Great news: The DC Circuit of the US Court of Appeals ruled that the FCC can not enforce the "Broadcast Flag" that movie and television cartels want to put into future TV hardware. Basically, this little flag would tell your TiVo/Replay/VCR if it could or could not record the latest episode of American Idol or Dr Phil for you to archive or watch at a later time. The Broadcast Flag was an attempt by media companies to control how and when you watch the shows they produce and to make you buy the DVD of a show you wanted instead of archiving it yourself. From BoingBoing:
The rules set out to ban the use of Open
Source/Free Software in digital television applications, and to require
hardware components to be designed to be hard or impossible to create
open drivers for. Fox exec Andy Setos told me that we were there to
create "a polite marketplace" where no one would be allowed to disrupt
his business model without getting his permission and cooperation first
(cough planned economy cough commies cough).

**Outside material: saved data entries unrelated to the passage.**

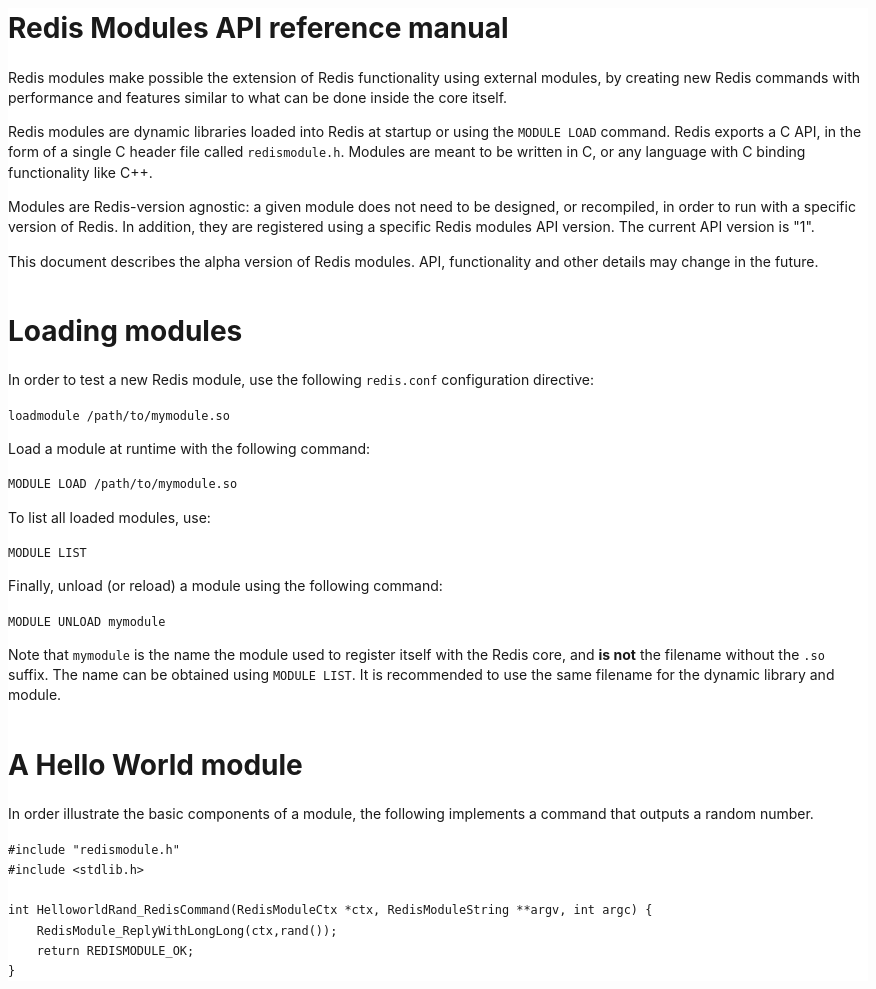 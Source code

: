 Redis Modules API reference manual
===

Redis modules make possible the extension of Redis functionality using 
external modules, by creating new Redis commands with performance and 
features similar to what can be done inside the core itself.

Redis modules are dynamic libraries loaded into Redis at startup or 
using the `MODULE LOAD` command. Redis exports a C API, in the
form of a single C header file called `redismodule.h`. Modules are meant
to be written in C, or any language with C binding functionality 
like C++.

Modules are Redis-version agnostic: a given module does not need to be 
designed, or recompiled, in order to run with a specific version of 
Redis. In addition, they are registered using a specific Redis modules
API version. The current API version is "1".

This document describes the  alpha version of Redis modules. API, 
functionality and other details may change in the future.

# Loading modules

In order to test a new Redis module, use the following `redis.conf` 
configuration directive:

    loadmodule /path/to/mymodule.so

Load a module at runtime with the following command:

    MODULE LOAD /path/to/mymodule.so

To list all loaded modules, use:

    MODULE LIST

Finally, unload (or reload) a module using the following command:

    MODULE UNLOAD mymodule

Note that `mymodule` is the name the module used to register itself 
with the Redis core, and **is not** the filename without the 
`.so` suffix. The name can be obtained using `MODULE LIST`. It is 
recommended to use the same filename for the dynamic library and module.

# A Hello World module

In order illustrate the basic components of a module, the following 
implements a command that outputs a random number.

    #include "redismodule.h"
    #include <stdlib.h>

    int HelloworldRand_RedisCommand(RedisModuleCtx *ctx, RedisModuleString **argv, int argc) {
        RedisModule_ReplyWithLongLong(ctx,rand());
        return REDISMODULE_OK;
    }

Although now the studios are going to try to buy themselves a law through Congress, this should make it more difficult. In the end, hopefully we’ll still be able to catch the few remaining shows worth watching on television.
Update: Read Susan Crawford’s post for a more complete analysis of the ruling.
The DC Circuit (in a unanimous opinion) found that the Commission
didn’t have power from Congress to make rules about what devices do
with content once that content has been received.